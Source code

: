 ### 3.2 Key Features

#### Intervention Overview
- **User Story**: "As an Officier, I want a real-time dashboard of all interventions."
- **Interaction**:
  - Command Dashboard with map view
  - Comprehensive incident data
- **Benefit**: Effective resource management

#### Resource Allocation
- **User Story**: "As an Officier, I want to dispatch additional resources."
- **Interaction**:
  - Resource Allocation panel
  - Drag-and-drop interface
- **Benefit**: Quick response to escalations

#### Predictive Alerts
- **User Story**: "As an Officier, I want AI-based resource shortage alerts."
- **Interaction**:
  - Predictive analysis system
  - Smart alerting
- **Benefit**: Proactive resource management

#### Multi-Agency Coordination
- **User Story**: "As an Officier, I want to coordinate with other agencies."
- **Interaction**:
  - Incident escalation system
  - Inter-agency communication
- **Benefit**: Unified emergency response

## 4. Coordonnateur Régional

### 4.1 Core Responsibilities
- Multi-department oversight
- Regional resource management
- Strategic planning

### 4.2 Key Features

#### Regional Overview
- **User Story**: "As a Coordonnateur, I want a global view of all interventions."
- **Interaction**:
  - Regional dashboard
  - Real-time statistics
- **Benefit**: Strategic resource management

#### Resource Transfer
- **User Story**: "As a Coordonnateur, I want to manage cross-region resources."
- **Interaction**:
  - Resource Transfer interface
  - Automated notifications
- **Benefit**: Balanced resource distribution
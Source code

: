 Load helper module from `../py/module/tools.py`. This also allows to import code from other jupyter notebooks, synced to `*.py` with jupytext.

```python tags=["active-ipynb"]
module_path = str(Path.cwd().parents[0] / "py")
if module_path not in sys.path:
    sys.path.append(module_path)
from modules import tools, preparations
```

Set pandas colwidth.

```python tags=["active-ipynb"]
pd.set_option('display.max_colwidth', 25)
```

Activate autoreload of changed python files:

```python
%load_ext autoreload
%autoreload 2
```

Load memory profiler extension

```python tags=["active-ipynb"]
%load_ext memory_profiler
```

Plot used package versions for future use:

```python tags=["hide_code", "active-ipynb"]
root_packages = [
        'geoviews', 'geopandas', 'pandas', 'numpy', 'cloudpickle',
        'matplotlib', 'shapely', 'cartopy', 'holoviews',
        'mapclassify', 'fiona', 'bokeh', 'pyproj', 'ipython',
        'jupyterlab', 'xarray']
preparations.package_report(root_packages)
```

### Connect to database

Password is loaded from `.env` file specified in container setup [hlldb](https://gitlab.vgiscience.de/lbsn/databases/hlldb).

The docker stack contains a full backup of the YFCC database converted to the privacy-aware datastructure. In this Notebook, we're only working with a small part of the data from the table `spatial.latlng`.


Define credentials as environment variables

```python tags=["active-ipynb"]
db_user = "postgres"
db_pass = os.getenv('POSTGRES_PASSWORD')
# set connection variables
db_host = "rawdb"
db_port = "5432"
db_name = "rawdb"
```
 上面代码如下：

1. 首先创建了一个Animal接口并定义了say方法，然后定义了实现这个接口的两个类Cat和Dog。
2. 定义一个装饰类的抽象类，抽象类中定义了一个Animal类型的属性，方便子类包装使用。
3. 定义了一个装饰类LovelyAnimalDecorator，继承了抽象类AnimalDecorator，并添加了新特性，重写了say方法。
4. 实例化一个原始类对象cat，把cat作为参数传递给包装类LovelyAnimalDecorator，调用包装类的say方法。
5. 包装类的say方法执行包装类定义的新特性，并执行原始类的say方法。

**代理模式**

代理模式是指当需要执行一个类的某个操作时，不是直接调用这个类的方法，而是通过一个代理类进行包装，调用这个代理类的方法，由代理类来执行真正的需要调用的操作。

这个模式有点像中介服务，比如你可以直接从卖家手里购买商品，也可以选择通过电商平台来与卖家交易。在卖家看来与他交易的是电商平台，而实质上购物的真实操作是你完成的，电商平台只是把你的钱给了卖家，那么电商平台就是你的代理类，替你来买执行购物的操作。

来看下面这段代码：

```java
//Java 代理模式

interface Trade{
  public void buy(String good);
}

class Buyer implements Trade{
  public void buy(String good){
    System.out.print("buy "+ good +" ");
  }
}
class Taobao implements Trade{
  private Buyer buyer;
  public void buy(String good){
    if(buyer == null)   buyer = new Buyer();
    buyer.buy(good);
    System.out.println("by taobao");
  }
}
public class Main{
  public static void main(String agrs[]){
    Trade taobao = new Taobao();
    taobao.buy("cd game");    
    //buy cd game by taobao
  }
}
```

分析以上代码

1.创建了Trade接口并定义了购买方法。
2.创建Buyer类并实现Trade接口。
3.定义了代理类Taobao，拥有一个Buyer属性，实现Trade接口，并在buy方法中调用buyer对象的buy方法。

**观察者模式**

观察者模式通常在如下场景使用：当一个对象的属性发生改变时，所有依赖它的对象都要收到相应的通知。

══════════

Task description ::
Set down every line of the listing above again, exactly as given.

Reply to the task ::
Source code

: ### 3.2 Key Features

#### Intervention Overview
- **User Story**: "As an Officier, I want a real-time dashboard of all interventions."
- **Interaction**:
  - Command Dashboard with map view
  - Comprehensive incident data
- **Benefit**: Effective resource management

#### Resource Allocation
- **User Story**: "As an Officier, I want to dispatch additional resources."
- **Interaction**:
  - Resource Allocation panel
  - Drag-and-drop interface
- **Benefit**: Quick response to escalations

#### Predictive Alerts
- **User Story**: "As an Officier, I want AI-based resource shortage alerts."
- **Interaction**:
  - Predictive analysis system
  - Smart alerting
- **Benefit**: Proactive resource management

#### Multi-Agency Coordination
- **User Story**: "As an Officier, I want to coordinate with other agencies."
- **Interaction**:
  - Incident escalation system
  - Inter-agency communication
- **Benefit**: Unified emergency response

## 4. Coordonnateur Régional

### 4.1 Core Responsibilities
- Multi-department oversight
- Regional resource management
- Strategic planning

### 4.2 Key Features

#### Regional Overview
- **User Story**: "As a Coordonnateur, I want a global view of all interventions."
- **Interaction**:
  - Regional dashboard
  - Real-time statistics
- **Benefit**: Strategic resource management

#### Resource Transfer
- **User Story**: "As a Coordonnateur, I want to manage cross-region resources."
- **Interaction**:
  - Resource Transfer interface
  - Automated notifications
- **Benefit**: Balanced resource distribution
Source code

: Load helper module from `../py/module/tools.py`. This also allows to import code from other jupyter notebooks, synced to `*.py` with jupytext.

```python tags=["active-ipynb"]
module_path = str(Path.cwd().parents[0] / "py")
if module_path not in sys.path:
    sys.path.append(module_path)
from modules import tools, preparations
```

Set pandas colwidth.

```python tags=["active-ipynb"]
pd.set_option('display.max_colwidth', 25)
```

Activate autoreload of changed python files:

```python
%load_ext autoreload
%autoreload 2
```

Load memory profiler extension

```python tags=["active-ipynb"]
%load_ext memory_profiler
```

Plot used package versions for future use:

```python tags=["hide_code", "active-ipynb"]
root_packages = [
        'geoviews', 'geopandas', 'pandas', 'numpy', 'cloudpickle',
        'matplotlib', 'shapely', 'cartopy', 'holoviews',
        'mapclassify', 'fiona', 'bokeh', 'pyproj', 'ipython',
        'jupyterlab', 'xarray']
preparations.package_report(root_packages)
```

### Connect to database

Password is loaded from `.env` file specified in container setup [hlldb](https://gitlab.vgiscience.de/lbsn/databases/hlldb).

The docker stack contains a full backup of the YFCC database converted to the privacy-aware datastructure. In this Notebook, we're only working with a small part of the data from the table `spatial.latlng`.


Define credentials as environment variables

```python tags=["active-ipynb"]
db_user = "postgres"
db_pass = os.getenv('POSTGRES_PASSWORD')
# set connection variables
db_host = "rawdb"
db_port = "5432"
db_name = "rawdb"
```
 上面代码如下：

1. 首先创建了一个Animal接口并定义了say方法，然后定义了实现这个接口的两个类Cat和Dog。
2. 定义一个装饰类的抽象类，抽象类中定义了一个Animal类型的属性，方便子类包装使用。
3. 定义了一个装饰类LovelyAnimalDecorator，继承了抽象类AnimalDecorator，并添加了新特性，重写了say方法。
4. 实例化一个原始类对象cat，把cat作为参数传递给包装类LovelyAnimalDecorator，调用包装类的say方法。
5. 包装类的say方法执行包装类定义的新特性，并执行原始类的say方法。

**代理模式**

代理模式是指当需要执行一个类的某个操作时，不是直接调用这个类的方法，而是通过一个代理类进行包装，调用这个代理类的方法，由代理类来执行真正的需要调用的操作。

这个模式有点像中介服务，比如你可以直接从卖家手里购买商品，也可以选择通过电商平台来与卖家交易。在卖家看来与他交易的是电商平台，而实质上购物的真实操作是你完成的，电商平台只是把你的钱给了卖家，那么电商平台就是你的代理类，替你来买执行购物的操作。

来看下面这段代码：

```java
//Java 代理模式

interface Trade{
  public void buy(String good);
}

class Buyer implements Trade{
  public void buy(String good){
    System.out.print("buy "+ good +" ");
  }
}
class Taobao implements Trade{
  private Buyer buyer;
  public void buy(String good){
    if(buyer == null)   buyer = new Buyer();
    buyer.buy(good);
    System.out.println("by taobao");
  }
}
public class Main{
  public static void main(String agrs[]){
    Trade taobao = new Taobao();
    taobao.buy("cd game");    
    //buy cd game by taobao
  }
}
```

分析以上代码

1.创建了Trade接口并定义了购买方法。
2.创建Buyer类并实现Trade接口。
3.定义了代理类Taobao，拥有一个Buyer属性，实现Trade接口，并在buy方法中调用buyer对象的buy方法。

**观察者模式**

观察者模式通常在如下场景使用：当一个对象的属性发生改变时，所有依赖它的对象都要收到相应的通知。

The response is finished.